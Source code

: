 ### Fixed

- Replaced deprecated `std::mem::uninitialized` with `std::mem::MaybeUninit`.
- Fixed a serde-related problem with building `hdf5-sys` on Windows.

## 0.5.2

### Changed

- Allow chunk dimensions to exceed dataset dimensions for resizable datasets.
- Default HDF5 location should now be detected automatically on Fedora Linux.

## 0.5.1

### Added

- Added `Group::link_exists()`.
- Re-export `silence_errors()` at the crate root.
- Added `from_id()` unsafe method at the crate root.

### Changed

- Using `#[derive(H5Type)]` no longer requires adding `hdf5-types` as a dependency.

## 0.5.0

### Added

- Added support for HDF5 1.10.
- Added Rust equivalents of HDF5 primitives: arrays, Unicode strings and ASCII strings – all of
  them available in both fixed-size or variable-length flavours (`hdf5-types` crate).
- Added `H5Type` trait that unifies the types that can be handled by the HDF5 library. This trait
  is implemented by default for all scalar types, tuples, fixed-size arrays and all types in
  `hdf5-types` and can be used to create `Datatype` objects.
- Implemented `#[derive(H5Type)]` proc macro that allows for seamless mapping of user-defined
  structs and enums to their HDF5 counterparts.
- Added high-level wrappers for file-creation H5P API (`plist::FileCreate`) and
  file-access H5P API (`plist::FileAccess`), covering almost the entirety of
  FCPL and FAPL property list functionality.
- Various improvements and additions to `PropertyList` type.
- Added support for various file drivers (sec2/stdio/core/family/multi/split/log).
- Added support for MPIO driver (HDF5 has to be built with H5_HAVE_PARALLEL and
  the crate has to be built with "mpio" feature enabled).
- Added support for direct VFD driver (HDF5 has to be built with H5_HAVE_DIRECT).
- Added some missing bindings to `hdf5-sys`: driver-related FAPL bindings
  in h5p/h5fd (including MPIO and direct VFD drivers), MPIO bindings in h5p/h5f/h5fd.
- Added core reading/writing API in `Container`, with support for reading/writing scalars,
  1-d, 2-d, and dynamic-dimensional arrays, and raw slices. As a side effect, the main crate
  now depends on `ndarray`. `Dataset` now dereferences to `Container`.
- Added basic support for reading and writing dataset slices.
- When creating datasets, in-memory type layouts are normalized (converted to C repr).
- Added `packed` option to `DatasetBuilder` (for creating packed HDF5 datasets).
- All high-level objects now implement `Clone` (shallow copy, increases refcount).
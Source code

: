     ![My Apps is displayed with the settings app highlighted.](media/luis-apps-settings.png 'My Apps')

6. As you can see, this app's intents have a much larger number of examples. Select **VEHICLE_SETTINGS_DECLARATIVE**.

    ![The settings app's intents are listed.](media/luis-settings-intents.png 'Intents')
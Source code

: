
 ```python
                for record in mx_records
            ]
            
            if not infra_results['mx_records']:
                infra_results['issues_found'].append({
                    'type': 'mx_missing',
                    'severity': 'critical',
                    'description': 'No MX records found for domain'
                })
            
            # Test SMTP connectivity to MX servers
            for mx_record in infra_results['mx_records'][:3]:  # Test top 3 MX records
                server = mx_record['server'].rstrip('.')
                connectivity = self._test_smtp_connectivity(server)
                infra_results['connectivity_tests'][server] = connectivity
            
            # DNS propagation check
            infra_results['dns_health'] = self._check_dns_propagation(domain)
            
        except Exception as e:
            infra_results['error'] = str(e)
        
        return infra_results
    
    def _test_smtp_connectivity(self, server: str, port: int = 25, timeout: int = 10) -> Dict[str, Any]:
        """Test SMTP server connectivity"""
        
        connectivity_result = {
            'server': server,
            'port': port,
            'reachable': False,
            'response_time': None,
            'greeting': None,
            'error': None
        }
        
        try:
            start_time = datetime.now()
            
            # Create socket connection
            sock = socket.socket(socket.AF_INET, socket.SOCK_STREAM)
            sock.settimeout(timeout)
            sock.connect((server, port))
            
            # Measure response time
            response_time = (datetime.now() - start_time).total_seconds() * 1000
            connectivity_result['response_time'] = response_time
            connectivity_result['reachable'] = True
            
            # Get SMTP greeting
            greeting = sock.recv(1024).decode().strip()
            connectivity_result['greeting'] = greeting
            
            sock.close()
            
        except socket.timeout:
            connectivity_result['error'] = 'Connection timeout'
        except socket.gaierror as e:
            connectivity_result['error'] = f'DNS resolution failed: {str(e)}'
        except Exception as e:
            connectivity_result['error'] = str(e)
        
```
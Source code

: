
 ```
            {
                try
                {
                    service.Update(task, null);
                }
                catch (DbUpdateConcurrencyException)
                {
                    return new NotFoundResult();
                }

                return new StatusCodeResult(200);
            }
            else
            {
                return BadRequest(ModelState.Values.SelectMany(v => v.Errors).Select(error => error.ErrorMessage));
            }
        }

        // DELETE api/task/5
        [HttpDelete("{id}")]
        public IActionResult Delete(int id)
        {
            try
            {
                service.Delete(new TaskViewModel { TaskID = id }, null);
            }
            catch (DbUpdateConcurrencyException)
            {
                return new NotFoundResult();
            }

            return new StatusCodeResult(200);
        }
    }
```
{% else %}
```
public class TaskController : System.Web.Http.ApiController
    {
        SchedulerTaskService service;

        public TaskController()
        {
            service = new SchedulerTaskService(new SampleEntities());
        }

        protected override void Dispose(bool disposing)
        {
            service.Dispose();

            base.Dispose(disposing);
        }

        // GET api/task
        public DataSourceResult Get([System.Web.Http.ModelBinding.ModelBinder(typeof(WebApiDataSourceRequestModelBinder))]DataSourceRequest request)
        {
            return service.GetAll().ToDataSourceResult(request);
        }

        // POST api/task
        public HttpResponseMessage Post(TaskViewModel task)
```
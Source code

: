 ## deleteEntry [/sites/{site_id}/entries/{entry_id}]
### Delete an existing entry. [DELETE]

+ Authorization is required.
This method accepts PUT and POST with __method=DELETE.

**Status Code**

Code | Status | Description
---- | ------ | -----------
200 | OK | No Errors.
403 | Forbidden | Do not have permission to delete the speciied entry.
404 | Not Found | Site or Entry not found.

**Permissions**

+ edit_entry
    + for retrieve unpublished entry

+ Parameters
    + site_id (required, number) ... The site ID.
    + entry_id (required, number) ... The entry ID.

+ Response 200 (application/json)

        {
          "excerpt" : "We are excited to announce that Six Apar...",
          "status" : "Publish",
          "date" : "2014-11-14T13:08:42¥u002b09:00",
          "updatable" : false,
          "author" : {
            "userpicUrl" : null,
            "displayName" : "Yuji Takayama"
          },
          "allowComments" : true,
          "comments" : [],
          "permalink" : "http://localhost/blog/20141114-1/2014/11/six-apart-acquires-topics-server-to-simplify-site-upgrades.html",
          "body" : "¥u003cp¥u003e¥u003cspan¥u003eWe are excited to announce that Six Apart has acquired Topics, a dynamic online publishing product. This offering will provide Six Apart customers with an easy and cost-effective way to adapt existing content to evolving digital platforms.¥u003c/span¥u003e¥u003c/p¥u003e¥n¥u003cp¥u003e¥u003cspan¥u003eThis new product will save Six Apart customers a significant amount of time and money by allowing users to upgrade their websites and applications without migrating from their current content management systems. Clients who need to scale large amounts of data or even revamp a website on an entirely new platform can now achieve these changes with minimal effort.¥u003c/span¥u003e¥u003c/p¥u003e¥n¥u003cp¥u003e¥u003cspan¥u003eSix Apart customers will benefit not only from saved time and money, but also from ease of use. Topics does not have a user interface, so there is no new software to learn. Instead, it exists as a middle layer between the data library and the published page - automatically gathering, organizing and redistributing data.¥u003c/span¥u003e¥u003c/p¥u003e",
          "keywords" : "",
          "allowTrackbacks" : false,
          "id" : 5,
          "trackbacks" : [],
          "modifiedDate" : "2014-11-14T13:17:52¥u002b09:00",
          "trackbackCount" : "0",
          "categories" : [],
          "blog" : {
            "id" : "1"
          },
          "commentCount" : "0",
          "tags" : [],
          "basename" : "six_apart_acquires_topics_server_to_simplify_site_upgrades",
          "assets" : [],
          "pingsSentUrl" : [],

» **INSTRUCTIONS TO FOLLOW**
Only the lines containing the string "TaskController" are needed; pull them out of the records.

» **ANSWER FOR THIS EXERCISE**
public class TaskController : System.Web.Http.ApiController
        public TaskController()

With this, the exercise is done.